Way too late to hit up the publisher, in other words. Fuck!

But given that Rob and I follow each other on Twitter, I used my privileged access (snort!) and DMed him to beg for a DRC in my preferred format. Next thing I knew it was in my inbox and I was off to the races. A week, though, isn't a lot of time to read something for a review. Contrary to the openly expressed opinion of a Famous SF Writer who, on Facebook, called my reviews "mediocre," I do expend a goodly amount of effort to engage with what it is I think the writer is trying to do, and if they've succeeded at it, in my opinion. Are there longueurs of style, are there errors of fact, and how exactly did I end up feeling about the story I was being told?

The news is good, readers. Author Greene does it again. He's made a post-apocalyptic future of Left-Behinders not only readable but fun.

Julie, twenty-three, is on her way into an underage person's rave-type party as we meet her. Mother signed off on her attendance..."just don't let anyone film you!"...and here she is, ready to have all the pharma-fun she can! The state wants people happy, so there are implants that go in as soon as possible; they give out SSRIs like they're nothing because, well, that's what the people Left Behind on Earth can expect: Nothing. The planet's given itself a terrible fever to get rid of the infection of Humanity, and it's working. Hence the Best and Brightest going to the Stars.

Julie, goddesses please bless her, wants...something. It's not going to happen if she stays where she is, so she makes the changes necessary (hello, drug withdrawal aka "brain zaps"!) and joins the Volksgeist. They're the few remaining souls who'd rather experience life instead of simply existing through it. Julie joins their caravan of fools (das NarrenVan?) and begins Life with Ranger, an older woman who takes her in and renames her "Runner." (It really fits.) And the novel goes On the Road!

The way things unfold is partly a commentary on the difficulty of detoxing from the astonishingly complex cocktail of brain-altering stuff we routinely ingest. This means Runner has periodic, what to call them, lapses? lacunae? in her sense of time and in the narrative of the story. Since that means some sorts of things don't get described (a party is simply not dealt with, only its aftermath, for example), it can feel a bit frustrating. I wanted to, like Runner herself, experience it all...but what happens in the telling is that I was given the sense of experiencing it as Runner did herself...a subtle, but bold, decision on Author Greene's part. I think it was successful in reinforcing my sense of Runner's reality, her actual experience, though I might've chosen a different course given the chance.

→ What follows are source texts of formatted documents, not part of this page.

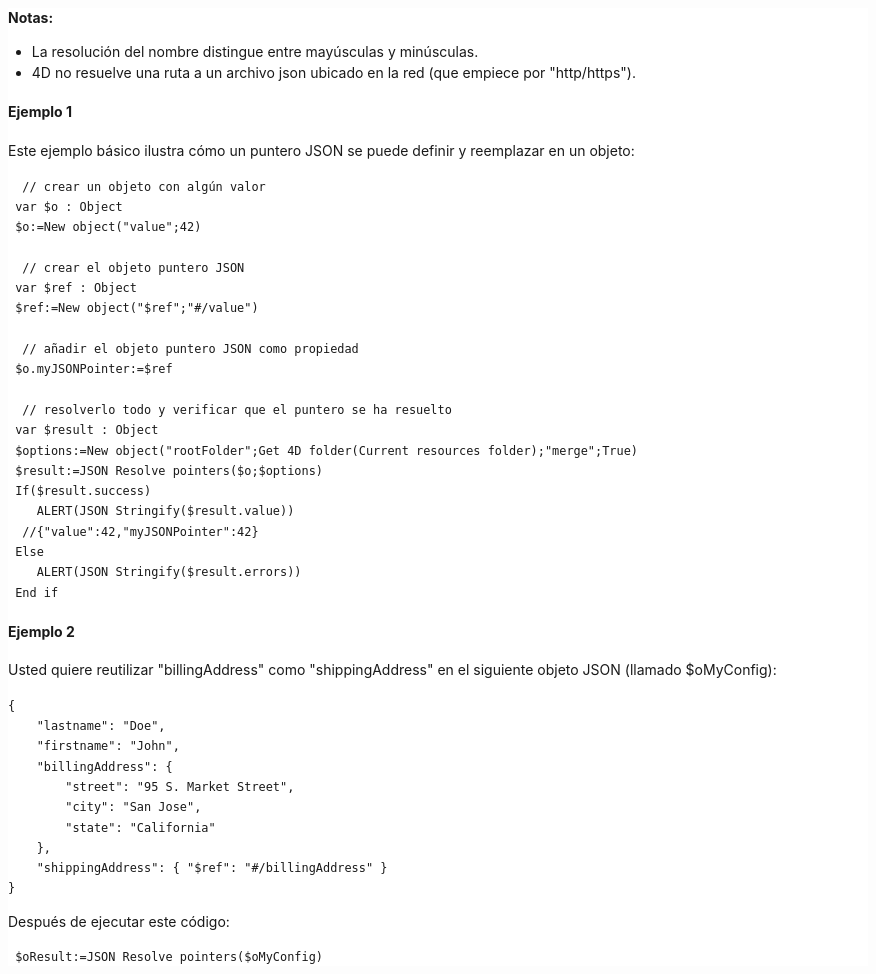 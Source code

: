 **Notas:**

* La resolución del nombre distingue entre mayúsculas y minúsculas.
* 4D no resuelve una ruta a un archivo json ubicado en la red (que empiece por "http/https").

#### Ejemplo 1 

Este ejemplo básico ilustra cómo un puntero JSON se puede definir y reemplazar en un objeto:

```4d
  // crear un objeto con algún valor
 var $o : Object
 $o:=New object("value";42)
 
  // crear el objeto puntero JSON
 var $ref : Object
 $ref:=New object("$ref";"#/value")
 
  // añadir el objeto puntero JSON como propiedad
 $o.myJSONPointer:=$ref
 
  // resolverlo todo y verificar que el puntero se ha resuelto
 var $result : Object
 $options:=New object("rootFolder";Get 4D folder(Current resources folder);"merge";True)
 $result:=JSON Resolve pointers($o;$options)
 If($result.success)
    ALERT(JSON Stringify($result.value))
  //{"value":42,"myJSONPointer":42}
 Else
    ALERT(JSON Stringify($result.errors))
 End if
```

#### Ejemplo 2 

Usted quiere reutilizar "billingAddress" como "shippingAddress" en el siguiente objeto JSON (llamado $oMyConfig):

```undefined
{
    "lastname": "Doe",
    "firstname": "John",
    "billingAddress": { 
        "street": "95 S. Market Street",
        "city": "San Jose",
        "state": "California" 
    },
    "shippingAddress": { "$ref": "#/billingAddress" }
}
```

Después de ejecutar este código:

```4d
 $oResult:=JSON Resolve pointers($oMyConfig)
```
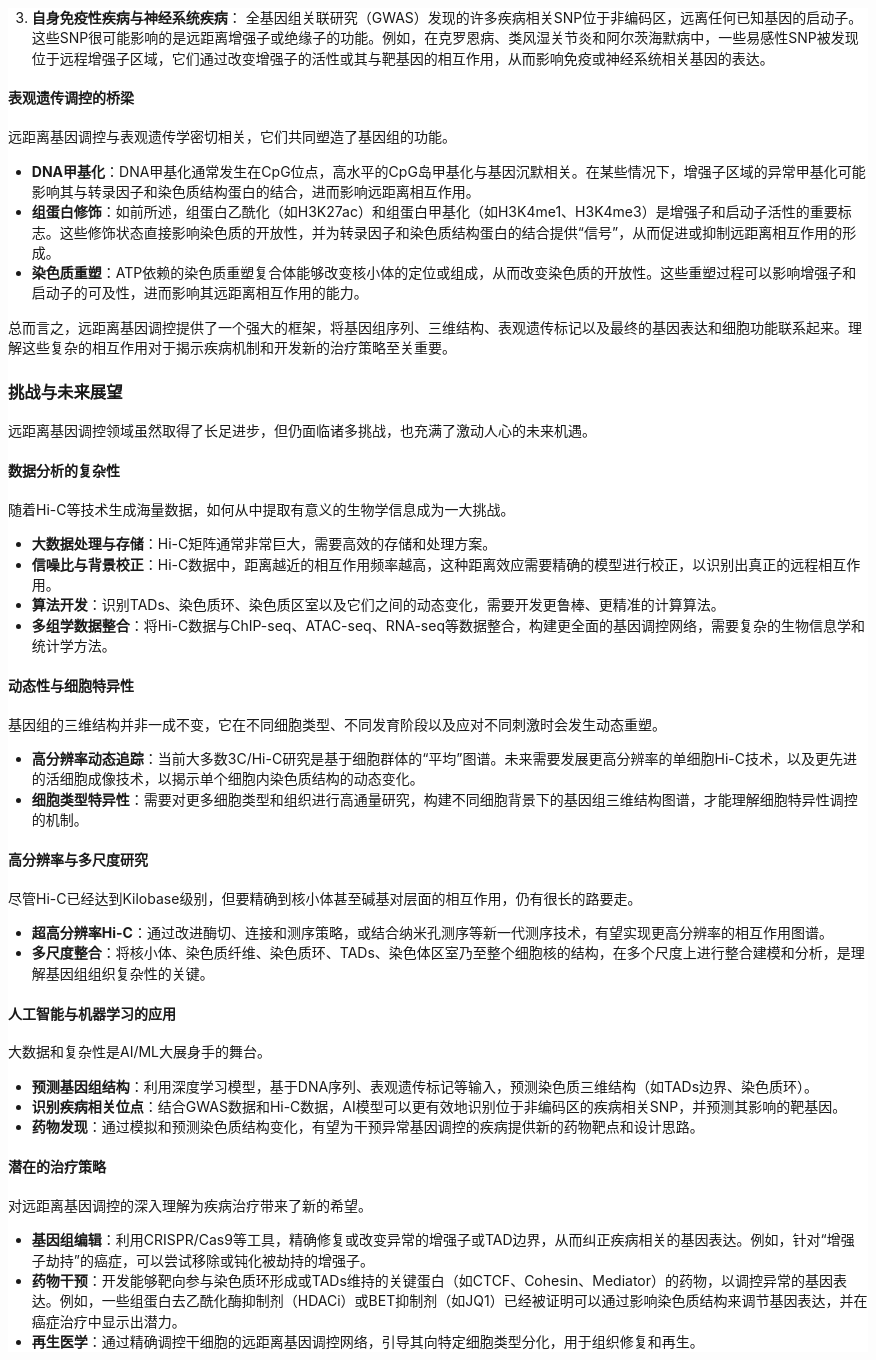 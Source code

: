 3.  **自身免疫性疾病与神经系统疾病**：
    全基因组关联研究（GWAS）发现的许多疾病相关SNP位于非编码区，远离任何已知基因的启动子。这些SNP很可能影响的是远距离增强子或绝缘子的功能。例如，在克罗恩病、类风湿关节炎和阿尔茨海默病中，一些易感性SNP被发现位于远程增强子区域，它们通过改变增强子的活性或其与靶基因的相互作用，从而影响免疫或神经系统相关基因的表达。

#### 表观遗传调控的桥梁

远距离基因调控与表观遗传学密切相关，它们共同塑造了基因组的功能。

*   **DNA甲基化**：DNA甲基化通常发生在CpG位点，高水平的CpG岛甲基化与基因沉默相关。在某些情况下，增强子区域的异常甲基化可能影响其与转录因子和染色质结构蛋白的结合，进而影响远距离相互作用。
*   **组蛋白修饰**：如前所述，组蛋白乙酰化（如H3K27ac）和组蛋白甲基化（如H3K4me1、H3K4me3）是增强子和启动子活性的重要标志。这些修饰状态直接影响染色质的开放性，并为转录因子和染色质结构蛋白的结合提供“信号”，从而促进或抑制远距离相互作用的形成。
*   **染色质重塑**：ATP依赖的染色质重塑复合体能够改变核小体的定位或组成，从而改变染色质的开放性。这些重塑过程可以影响增强子和启动子的可及性，进而影响其远距离相互作用的能力。

总而言之，远距离基因调控提供了一个强大的框架，将基因组序列、三维结构、表观遗传标记以及最终的基因表达和细胞功能联系起来。理解这些复杂的相互作用对于揭示疾病机制和开发新的治疗策略至关重要。

### 挑战与未来展望

远距离基因调控领域虽然取得了长足进步，但仍面临诸多挑战，也充满了激动人心的未来机遇。

#### 数据分析的复杂性

随着Hi-C等技术生成海量数据，如何从中提取有意义的生物学信息成为一大挑战。
*   **大数据处理与存储**：Hi-C矩阵通常非常巨大，需要高效的存储和处理方案。
*   **信噪比与背景校正**：Hi-C数据中，距离越近的相互作用频率越高，这种距离效应需要精确的模型进行校正，以识别出真正的远程相互作用。
*   **算法开发**：识别TADs、染色质环、染色质区室以及它们之间的动态变化，需要开发更鲁棒、更精准的计算算法。
*   **多组学数据整合**：将Hi-C数据与ChIP-seq、ATAC-seq、RNA-seq等数据整合，构建更全面的基因调控网络，需要复杂的生物信息学和统计学方法。

#### 动态性与细胞特异性

基因组的三维结构并非一成不变，它在不同细胞类型、不同发育阶段以及应对不同刺激时会发生动态重塑。
*   **高分辨率动态追踪**：当前大多数3C/Hi-C研究是基于细胞群体的“平均”图谱。未来需要发展更高分辨率的单细胞Hi-C技术，以及更先进的活细胞成像技术，以揭示单个细胞内染色质结构的动态变化。
*   **细胞类型特异性**：需要对更多细胞类型和组织进行高通量研究，构建不同细胞背景下的基因组三维结构图谱，才能理解细胞特异性调控的机制。

#### 高分辨率与多尺度研究

尽管Hi-C已经达到Kilobase级别，但要精确到核小体甚至碱基对层面的相互作用，仍有很长的路要走。
*   **超高分辨率Hi-C**：通过改进酶切、连接和测序策略，或结合纳米孔测序等新一代测序技术，有望实现更高分辨率的相互作用图谱。
*   **多尺度整合**：将核小体、染色质纤维、染色质环、TADs、染色体区室乃至整个细胞核的结构，在多个尺度上进行整合建模和分析，是理解基因组组织复杂性的关键。

#### 人工智能与机器学习的应用

大数据和复杂性是AI/ML大展身手的舞台。
*   **预测基因组结构**：利用深度学习模型，基于DNA序列、表观遗传标记等输入，预测染色质三维结构（如TADs边界、染色质环）。
*   **识别疾病相关位点**：结合GWAS数据和Hi-C数据，AI模型可以更有效地识别位于非编码区的疾病相关SNP，并预测其影响的靶基因。
*   **药物发现**：通过模拟和预测染色质结构变化，有望为干预异常基因调控的疾病提供新的药物靶点和设计思路。

#### 潜在的治疗策略

对远距离基因调控的深入理解为疾病治疗带来了新的希望。
*   **基因组编辑**：利用CRISPR/Cas9等工具，精确修复或改变异常的增强子或TAD边界，从而纠正疾病相关的基因表达。例如，针对“增强子劫持”的癌症，可以尝试移除或钝化被劫持的增强子。
*   **药物干预**：开发能够靶向参与染色质环形成或TADs维持的关键蛋白（如CTCF、Cohesin、Mediator）的药物，以调控异常的基因表达。例如，一些组蛋白去乙酰化酶抑制剂（HDACi）或BET抑制剂（如JQ1）已经被证明可以通过影响染色质结构来调节基因表达，并在癌症治疗中显示出潜力。
*   **再生医学**：通过精确调控干细胞的远距离基因调控网络，引导其向特定细胞类型分化，用于组织修复和再生。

What do road novels do best? They give you a broad spectrum of experiences...and that's here, as well. The community of the Volksgeist is one amorphous, boundary-permeable entity. The places it rests are both changed by the experience of the group being there and the group is changed by additions and deletions of personal choices to remain or join. It makes the entire novel feel as though the goal is Canterbury, and the Wife of Bath will be here momentarily. While I'm medievalizing, since we've already got the Ship of Fools and the Pilgrim's Tale, let me point out that this is very much a morality play as well. Ranger and Runner, the Odd Couple in a way, are experiencing in unmediated form the consequences of my generation's criminal neglect of the warning signs of catastrophe to come. There's not a single thing that happens to the Volksgeist that isn't perfectly possible to believe is happening now, or to see how it will in the term left to me of my own life.

It doesn't look good. It doesn't make my generation look good. And it makes for one helluva good story.

On sale the 24th, tomorrow from when I'm writing this; preorder it now. You WILL want to have it ASAP.